_DESCRIPTION OF THE TASK_
From the first line to the last, give the listing again exactly.

_PROVIDED INFORMATION_
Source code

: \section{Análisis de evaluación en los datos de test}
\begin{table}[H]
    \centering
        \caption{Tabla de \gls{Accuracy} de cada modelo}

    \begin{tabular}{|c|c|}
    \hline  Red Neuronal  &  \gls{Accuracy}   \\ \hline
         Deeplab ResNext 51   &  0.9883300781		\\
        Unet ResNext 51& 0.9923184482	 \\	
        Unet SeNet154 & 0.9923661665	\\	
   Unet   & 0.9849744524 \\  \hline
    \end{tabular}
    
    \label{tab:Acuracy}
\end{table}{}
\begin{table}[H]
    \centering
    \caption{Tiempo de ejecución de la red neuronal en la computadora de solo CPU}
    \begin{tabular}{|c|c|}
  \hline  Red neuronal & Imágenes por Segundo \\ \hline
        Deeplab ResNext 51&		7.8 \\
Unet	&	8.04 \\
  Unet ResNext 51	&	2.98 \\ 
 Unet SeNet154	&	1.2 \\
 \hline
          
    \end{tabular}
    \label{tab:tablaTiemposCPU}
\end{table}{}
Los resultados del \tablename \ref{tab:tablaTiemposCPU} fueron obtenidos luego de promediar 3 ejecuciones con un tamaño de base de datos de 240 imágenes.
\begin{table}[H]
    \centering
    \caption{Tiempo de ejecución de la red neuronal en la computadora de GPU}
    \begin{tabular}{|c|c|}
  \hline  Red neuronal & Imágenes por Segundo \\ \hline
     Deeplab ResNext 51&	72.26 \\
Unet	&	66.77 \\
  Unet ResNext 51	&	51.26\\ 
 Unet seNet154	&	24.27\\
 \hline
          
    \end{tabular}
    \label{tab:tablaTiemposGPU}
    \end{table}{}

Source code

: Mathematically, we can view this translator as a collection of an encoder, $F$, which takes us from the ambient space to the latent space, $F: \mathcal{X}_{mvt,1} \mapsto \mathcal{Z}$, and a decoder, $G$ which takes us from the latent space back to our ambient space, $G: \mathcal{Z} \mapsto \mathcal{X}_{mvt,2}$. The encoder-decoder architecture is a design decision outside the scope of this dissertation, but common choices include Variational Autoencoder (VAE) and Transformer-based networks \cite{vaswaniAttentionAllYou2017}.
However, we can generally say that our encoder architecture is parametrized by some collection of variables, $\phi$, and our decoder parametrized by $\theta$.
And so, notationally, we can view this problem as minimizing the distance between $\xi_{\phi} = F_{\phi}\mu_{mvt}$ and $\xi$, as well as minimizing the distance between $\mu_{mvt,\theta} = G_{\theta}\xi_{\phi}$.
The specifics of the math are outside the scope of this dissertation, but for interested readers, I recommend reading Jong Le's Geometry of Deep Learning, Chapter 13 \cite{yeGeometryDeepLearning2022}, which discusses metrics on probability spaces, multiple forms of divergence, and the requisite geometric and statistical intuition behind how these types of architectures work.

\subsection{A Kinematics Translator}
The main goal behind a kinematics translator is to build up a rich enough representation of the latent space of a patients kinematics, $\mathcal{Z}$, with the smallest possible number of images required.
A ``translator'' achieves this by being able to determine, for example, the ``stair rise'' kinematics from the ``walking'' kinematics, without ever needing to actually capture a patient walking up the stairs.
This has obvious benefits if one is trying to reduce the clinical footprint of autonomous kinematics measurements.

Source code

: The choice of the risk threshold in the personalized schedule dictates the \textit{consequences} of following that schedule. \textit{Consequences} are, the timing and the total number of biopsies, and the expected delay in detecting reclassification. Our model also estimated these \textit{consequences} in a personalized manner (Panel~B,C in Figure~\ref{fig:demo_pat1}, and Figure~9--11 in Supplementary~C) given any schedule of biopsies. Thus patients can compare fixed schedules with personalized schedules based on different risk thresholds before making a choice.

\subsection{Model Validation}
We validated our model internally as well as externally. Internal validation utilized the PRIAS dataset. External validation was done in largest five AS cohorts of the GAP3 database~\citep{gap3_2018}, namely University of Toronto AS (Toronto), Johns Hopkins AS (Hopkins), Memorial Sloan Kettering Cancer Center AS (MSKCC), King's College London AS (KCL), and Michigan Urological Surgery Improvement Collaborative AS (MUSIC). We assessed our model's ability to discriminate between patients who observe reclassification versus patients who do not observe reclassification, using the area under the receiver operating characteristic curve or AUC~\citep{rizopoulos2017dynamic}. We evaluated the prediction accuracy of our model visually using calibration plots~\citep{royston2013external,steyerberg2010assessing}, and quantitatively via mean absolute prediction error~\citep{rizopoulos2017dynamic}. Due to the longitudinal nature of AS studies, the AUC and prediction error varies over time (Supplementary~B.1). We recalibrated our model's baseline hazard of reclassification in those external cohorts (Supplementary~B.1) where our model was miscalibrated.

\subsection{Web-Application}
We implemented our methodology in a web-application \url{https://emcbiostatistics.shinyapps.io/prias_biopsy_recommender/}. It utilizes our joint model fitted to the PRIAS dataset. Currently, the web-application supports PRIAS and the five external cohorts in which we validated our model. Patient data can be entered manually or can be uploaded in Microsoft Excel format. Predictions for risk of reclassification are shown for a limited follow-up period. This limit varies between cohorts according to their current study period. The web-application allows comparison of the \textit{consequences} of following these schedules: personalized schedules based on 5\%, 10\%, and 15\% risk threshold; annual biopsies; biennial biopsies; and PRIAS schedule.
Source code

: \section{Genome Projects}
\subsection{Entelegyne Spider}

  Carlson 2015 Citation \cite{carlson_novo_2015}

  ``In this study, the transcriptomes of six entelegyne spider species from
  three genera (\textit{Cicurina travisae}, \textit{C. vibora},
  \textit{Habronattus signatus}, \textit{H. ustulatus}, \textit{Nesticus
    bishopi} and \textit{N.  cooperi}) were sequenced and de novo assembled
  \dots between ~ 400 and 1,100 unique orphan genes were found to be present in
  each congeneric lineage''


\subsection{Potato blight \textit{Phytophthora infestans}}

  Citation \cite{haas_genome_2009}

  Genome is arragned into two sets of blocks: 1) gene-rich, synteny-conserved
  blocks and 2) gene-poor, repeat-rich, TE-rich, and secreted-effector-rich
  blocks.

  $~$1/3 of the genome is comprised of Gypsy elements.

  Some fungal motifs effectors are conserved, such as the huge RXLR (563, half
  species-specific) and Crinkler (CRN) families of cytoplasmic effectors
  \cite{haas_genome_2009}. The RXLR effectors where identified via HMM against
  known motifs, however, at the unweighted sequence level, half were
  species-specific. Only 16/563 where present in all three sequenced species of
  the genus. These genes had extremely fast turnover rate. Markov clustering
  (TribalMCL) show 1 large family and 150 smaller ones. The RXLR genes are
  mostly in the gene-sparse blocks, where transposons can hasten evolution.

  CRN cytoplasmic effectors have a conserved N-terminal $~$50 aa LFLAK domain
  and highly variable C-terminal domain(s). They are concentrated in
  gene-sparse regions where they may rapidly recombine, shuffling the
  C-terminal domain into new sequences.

_OUTPUT FOR THIS TASK_
Source code

: \section{Análisis de evaluación en los datos de test}
\begin{table}[H]
    \centering
        \caption{Tabla de \gls{Accuracy} de cada modelo}

    \begin{tabular}{|c|c|}
    \hline  Red Neuronal  &  \gls{Accuracy}   \\ \hline
         Deeplab ResNext 51   &  0.9883300781		\\
        Unet ResNext 51& 0.9923184482	 \\	
        Unet SeNet154 & 0.9923661665	\\	
   Unet   & 0.9849744524 \\  \hline
    \end{tabular}
    
    \label{tab:Acuracy}
\end{table}{}
\begin{table}[H]
    \centering
    \caption{Tiempo de ejecución de la red neuronal en la computadora de solo CPU}
    \begin{tabular}{|c|c|}
  \hline  Red neuronal & Imágenes por Segundo \\ \hline
        Deeplab ResNext 51&		7.8 \\
Unet	&	8.04 \\
  Unet ResNext 51	&	2.98 \\ 
 Unet SeNet154	&	1.2 \\
 \hline
          
    \end{tabular}
    \label{tab:tablaTiemposCPU}
\end{table}{}
Los resultados del \tablename \ref{tab:tablaTiemposCPU} fueron obtenidos luego de promediar 3 ejecuciones con un tamaño de base de datos de 240 imágenes.
\begin{table}[H]
    \centering
    \caption{Tiempo de ejecución de la red neuronal en la computadora de GPU}
    \begin{tabular}{|c|c|}
  \hline  Red neuronal & Imágenes por Segundo \\ \hline
     Deeplab ResNext 51&	72.26 \\
Unet	&	66.77 \\
  Unet ResNext 51	&	51.26\\ 
 Unet seNet154	&	24.27\\
 \hline
          
    \end{tabular}
    \label{tab:tablaTiemposGPU}
    \end{table}{}

Source code

: Mathematically, we can view this translator as a collection of an encoder, $F$, which takes us from the ambient space to the latent space, $F: \mathcal{X}_{mvt,1} \mapsto \mathcal{Z}$, and a decoder, $G$ which takes us from the latent space back to our ambient space, $G: \mathcal{Z} \mapsto \mathcal{X}_{mvt,2}$. The encoder-decoder architecture is a design decision outside the scope of this dissertation, but common choices include Variational Autoencoder (VAE) and Transformer-based networks \cite{vaswaniAttentionAllYou2017}.
However, we can generally say that our encoder architecture is parametrized by some collection of variables, $\phi$, and our decoder parametrized by $\theta$.
And so, notationally, we can view this problem as minimizing the distance between $\xi_{\phi} = F_{\phi}\mu_{mvt}$ and $\xi$, as well as minimizing the distance between $\mu_{mvt,\theta} = G_{\theta}\xi_{\phi}$.
The specifics of the math are outside the scope of this dissertation, but for interested readers, I recommend reading Jong Le's Geometry of Deep Learning, Chapter 13 \cite{yeGeometryDeepLearning2022}, which discusses metrics on probability spaces, multiple forms of divergence, and the requisite geometric and statistical intuition behind how these types of architectures work.

\subsection{A Kinematics Translator}
The main goal behind a kinematics translator is to build up a rich enough representation of the latent space of a patients kinematics, $\mathcal{Z}$, with the smallest possible number of images required.
A ``translator'' achieves this by being able to determine, for example, the ``stair rise'' kinematics from the ``walking'' kinematics, without ever needing to actually capture a patient walking up the stairs.
This has obvious benefits if one is trying to reduce the clinical footprint of autonomous kinematics measurements.

Source code

: The choice of the risk threshold in the personalized schedule dictates the \textit{consequences} of following that schedule. \textit{Consequences} are, the timing and the total number of biopsies, and the expected delay in detecting reclassification. Our model also estimated these \textit{consequences} in a personalized manner (Panel~B,C in Figure~\ref{fig:demo_pat1}, and Figure~9--11 in Supplementary~C) given any schedule of biopsies. Thus patients can compare fixed schedules with personalized schedules based on different risk thresholds before making a choice.

\subsection{Model Validation}
We validated our model internally as well as externally. Internal validation utilized the PRIAS dataset. External validation was done in largest five AS cohorts of the GAP3 database~\citep{gap3_2018}, namely University of Toronto AS (Toronto), Johns Hopkins AS (Hopkins), Memorial Sloan Kettering Cancer Center AS (MSKCC), King's College London AS (KCL), and Michigan Urological Surgery Improvement Collaborative AS (MUSIC). We assessed our model's ability to discriminate between patients who observe reclassification versus patients who do not observe reclassification, using the area under the receiver operating characteristic curve or AUC~\citep{rizopoulos2017dynamic}. We evaluated the prediction accuracy of our model visually using calibration plots~\citep{royston2013external,steyerberg2010assessing}, and quantitatively via mean absolute prediction error~\citep{rizopoulos2017dynamic}. Due to the longitudinal nature of AS studies, the AUC and prediction error varies over time (Supplementary~B.1). We recalibrated our model's baseline hazard of reclassification in those external cohorts (Supplementary~B.1) where our model was miscalibrated.

\subsection{Web-Application}
We implemented our methodology in a web-application \url{https://emcbiostatistics.shinyapps.io/prias_biopsy_recommender/}. It utilizes our joint model fitted to the PRIAS dataset. Currently, the web-application supports PRIAS and the five external cohorts in which we validated our model. Patient data can be entered manually or can be uploaded in Microsoft Excel format. Predictions for risk of reclassification are shown for a limited follow-up period. This limit varies between cohorts according to their current study period. The web-application allows comparison of the \textit{consequences} of following these schedules: personalized schedules based on 5\%, 10\%, and 15\% risk threshold; annual biopsies; biennial biopsies; and PRIAS schedule.
Source code

: \section{Genome Projects}
\subsection{Entelegyne Spider}

  Carlson 2015 Citation \cite{carlson_novo_2015}

  ``In this study, the transcriptomes of six entelegyne spider species from
  three genera (\textit{Cicurina travisae}, \textit{C. vibora},
  \textit{Habronattus signatus}, \textit{H. ustulatus}, \textit{Nesticus
    bishopi} and \textit{N.  cooperi}) were sequenced and de novo assembled
  \dots between ~ 400 and 1,100 unique orphan genes were found to be present in
  each congeneric lineage''


\subsection{Potato blight \textit{Phytophthora infestans}}

  Citation \cite{haas_genome_2009}

  Genome is arragned into two sets of blocks: 1) gene-rich, synteny-conserved
  blocks and 2) gene-poor, repeat-rich, TE-rich, and secreted-effector-rich
  blocks.

  $~$1/3 of the genome is comprised of Gypsy elements.

  Some fungal motifs effectors are conserved, such as the huge RXLR (563, half
  species-specific) and Crinkler (CRN) families of cytoplasmic effectors
  \cite{haas_genome_2009}. The RXLR effectors where identified via HMM against
  known motifs, however, at the unweighted sequence level, half were
  species-specific. Only 16/563 where present in all three sequenced species of
  the genus. These genes had extremely fast turnover rate. Markov clustering
  (TribalMCL) show 1 large family and 150 smaller ones. The RXLR genes are
  mostly in the gene-sparse blocks, where transposons can hasten evolution.

  CRN cytoplasmic effectors have a conserved N-terminal $~$50 aa LFLAK domain
  and highly variable C-terminal domain(s). They are concentrated in
  gene-sparse regions where they may rapidly recombine, shuffling the
  C-terminal domain into new sequences.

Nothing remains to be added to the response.